Implementation of Artificial Neural Network for XOR Logic Gate with 2-bit Binary Input

Each connection (similar to a synapse) between artificial neurons can transmit a signal from one to the other. The artificial neuron receiving the signal can process it and then signal to the artificial neurons attached to it. Now that we have defined everything we need, we’ll create a training function. As an input, we will pass model, criterion, optimizer, X, y and a number of iterations. Then, we will create a list where we will store the loss for each epoch. We will create a for loop that will iterate for each epoch in the range of iteration.

The XOR function

He is a Quality Analyst by profession and have 15 years of experience. SGD works well for shallow networks and for our XOR example we can use sgd. The selection of suitable optimization strategy is a matter of experience, personal liking and comparison.

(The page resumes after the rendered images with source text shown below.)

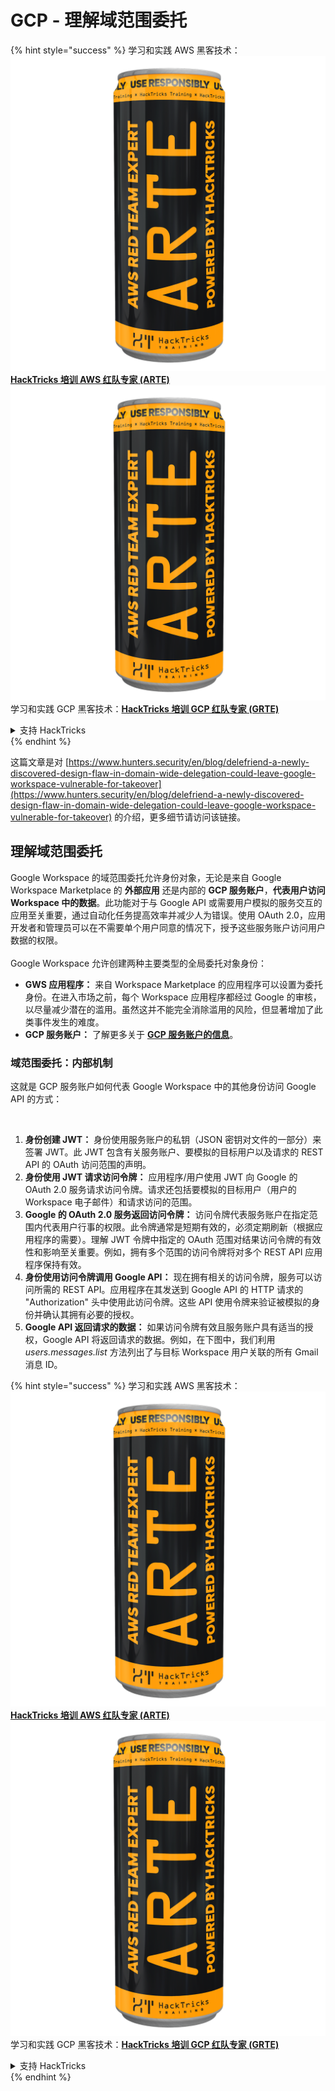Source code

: # GCP - 理解域范围委托

{% hint style="success" %}
学习和实践 AWS 黑客技术：<img src="../../../.gitbook/assets/image (1) (1) (1).png" alt="" data-size="line">[**HackTricks 培训 AWS 红队专家 (ARTE)**](https://training.hacktricks.xyz/courses/arte)<img src="../../../.gitbook/assets/image (1) (1) (1).png" alt="" data-size="line">\
学习和实践 GCP 黑客技术：<img src="../../../.gitbook/assets/image (2).png" alt="" data-size="line">[**HackTricks 培训 GCP 红队专家 (GRTE)**<img src="../../../.gitbook/assets/image (2).png" alt="" data-size="line">](https://training.hacktricks.xyz/courses/grte)

<details>

<summary>支持 HackTricks</summary>

* 查看 [**订阅计划**](https://github.com/sponsors/carlospolop)!
* **加入** 💬 [**Discord 群组**](https://discord.gg/hRep4RUj7f) 或 [**Telegram 群组**](https://t.me/peass) 或 **在** **Twitter** 🐦 [**@hacktricks\_live**](https://twitter.com/hacktricks_live)** 上关注我们。**
* **通过向** [**HackTricks**](https://github.com/carlospolop/hacktricks) 和 [**HackTricks Cloud**](https://github.com/carlospolop/hacktricks-cloud) GitHub 仓库提交 PR 来分享黑客技巧。

</details>
{% endhint %}

这篇文章是对 [https://www.hunters.security/en/blog/delefriend-a-newly-discovered-design-flaw-in-domain-wide-delegation-could-leave-google-workspace-vulnerable-for-takeover](https://www.hunters.security/en/blog/delefriend-a-newly-discovered-design-flaw-in-domain-wide-delegation-could-leave-google-workspace-vulnerable-for-takeover) 的介绍，更多细节请访问该链接。

## **理解域范围委托**

Google Workspace 的域范围委托允许身份对象，无论是来自 Google Workspace Marketplace 的 **外部应用** 还是内部的 **GCP 服务账户**，**代表用户访问 Workspace 中的数据**。此功能对于与 Google API 或需要用户模拟的服务交互的应用至关重要，通过自动化任务提高效率并减少人为错误。使用 OAuth 2.0，应用开发者和管理员可以在不需要单个用户同意的情况下，授予这些服务账户访问用户数据的权限。\
\
Google Workspace 允许创建两种主要类型的全局委托对象身份：

* **GWS 应用程序：** 来自 Workspace Marketplace 的应用程序可以设置为委托身份。在进入市场之前，每个 Workspace 应用程序都经过 Google 的审核，以尽量减少潜在的滥用。虽然这并不能完全消除滥用的风险，但显著增加了此类事件发生的难度。
* **GCP 服务账户：** 了解更多关于 [**GCP 服务账户的信息**](../gcp-basic-information/#service-accounts)。

### **域范围委托：内部机制**

这就是 GCP 服务账户如何代表 Google Workspace 中的其他身份访问 Google API 的方式：

<figure><img src="../../../.gitbook/assets/image (58).png" alt=""><figcaption></figcaption></figure>

1. **身份创建 JWT：** 身份使用服务账户的私钥（JSON 密钥对文件的一部分）来签署 JWT。此 JWT 包含有关服务账户、要模拟的目标用户以及请求的 REST API 的 OAuth 访问范围的声明。
2. **身份使用 JWT 请求访问令牌：** 应用程序/用户使用 JWT 向 Google 的 OAuth 2.0 服务请求访问令牌。请求还包括要模拟的目标用户（用户的 Workspace 电子邮件）和请求访问的范围。
3. **Google 的 OAuth 2.0 服务返回访问令牌：** 访问令牌代表服务账户在指定范围内代表用户行事的权限。此令牌通常是短期有效的，必须定期刷新（根据应用程序的需要）。理解 JWT 令牌中指定的 OAuth 范围对结果访问令牌的有效性和影响至关重要。例如，拥有多个范围的访问令牌将对多个 REST API 应用程序保持有效。
4. **身份使用访问令牌调用 Google API：** 现在拥有相关的访问令牌，服务可以访问所需的 REST API。应用程序在其发送到 Google API 的 HTTP 请求的 "Authorization" 头中使用此访问令牌。这些 API 使用令牌来验证被模拟的身份并确认其拥有必要的授权。
5. **Google API 返回请求的数据：** 如果访问令牌有效且服务账户具有适当的授权，Google API 将返回请求的数据。例如，在下图中，我们利用 _users.messages.list_ 方法列出了与目标 Workspace 用户关联的所有 Gmail 消息 ID。

{% hint style="success" %}
学习和实践 AWS 黑客技术：<img src="../../../.gitbook/assets/image (1) (1) (1).png" alt="" data-size="line">[**HackTricks 培训 AWS 红队专家 (ARTE)**](https://training.hacktricks.xyz/courses/arte)<img src="../../../.gitbook/assets/image (1) (1) (1).png" alt="" data-size="line">\
学习和实践 GCP 黑客技术：<img src="../../../.gitbook/assets/image (2).png" alt="" data-size="line">[**HackTricks 培训 GCP 红队专家 (GRTE)**<img src="../../../.gitbook/assets/image (2).png" alt="" data-size="line">](https://training.hacktricks.xyz/courses/grte)

<details>

<summary>支持 HackTricks</summary>

* 查看 [**订阅计划**](https://github.com/sponsors/carlospolop)!
* **加入** 💬 [**Discord 群组**](https://discord.gg/hRep4RUj7f) 或 [**Telegram 群组**](https://t.me/peass) 或 **在** **Twitter** 🐦 [**@hacktricks\_live**](https://twitter.com/hacktricks_live)** 上关注我们。**
* **通过向** [**HackTricks**](https://github.com/carlospolop/hacktricks) 和 [**HackTricks Cloud**](https://github.com/carlospolop/hacktricks-cloud) GitHub 仓库提交 PR 来分享黑客技巧。

</details>
{% endhint %}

Elements from Deep Learning Pills #1

Though, the idea of increasing the learning rate for the scaling factor is worth overcoming the vanishing gradient problem in higher dimensional input. However, an optimized value of the learning rate is not suggested in the previous πt-neuron model. Also, it is difficult to adjust the appropriate learning rate or range of initialization of scaling factors for variable input dimensions. Therefore, a generalized solution is still required to solve these issues of the previous model. In this paper, we have suggested a generalized model for solving the XOR and higher-order parity problems by enhancing the pt-neuron model. The products of the input layer values and their respective weights are parsed as input to the non-bias units in the hidden layer.

1.1. Generate Fake Data¶

Selection of a loss and cost functions depends on the kind of output we are targeting. In Keras we have binary cross entropy cost funtion for binary classification and categorical cross entropy function for multi class classification. In our X-OR problem, output is either 0 or 1 for each input sample. We will use binary cross entropy along with sigmoid activation function at output layer.[Ref image 6]. Backpropagation is a supervised learning algorithm used to train neural networks.

Activation Functions!

Though, PU has shown the capability for N-bit parity problems. However, it has issues in training with the standard backpropagation (BP) algorithm especially for higher-order inputs (more than three-dimensional input) [20]. According to Leerink et al., it is because of nonglobal minima trapping in the case of higher dimensional inputs [20]. Later, in 2004, Iyoda et al. proposed a single neuron based on a multiplicative neuron model, aka πt-neuron model, to solve the XOR and parity bit problems [16, 17]. They have modified the previous multiplicative π-neuron model to find a suitable tessellation decision surface. Therefore, the possibilities of nonconvergence/nonglobal minima problems occur in the previous πt-neuron model.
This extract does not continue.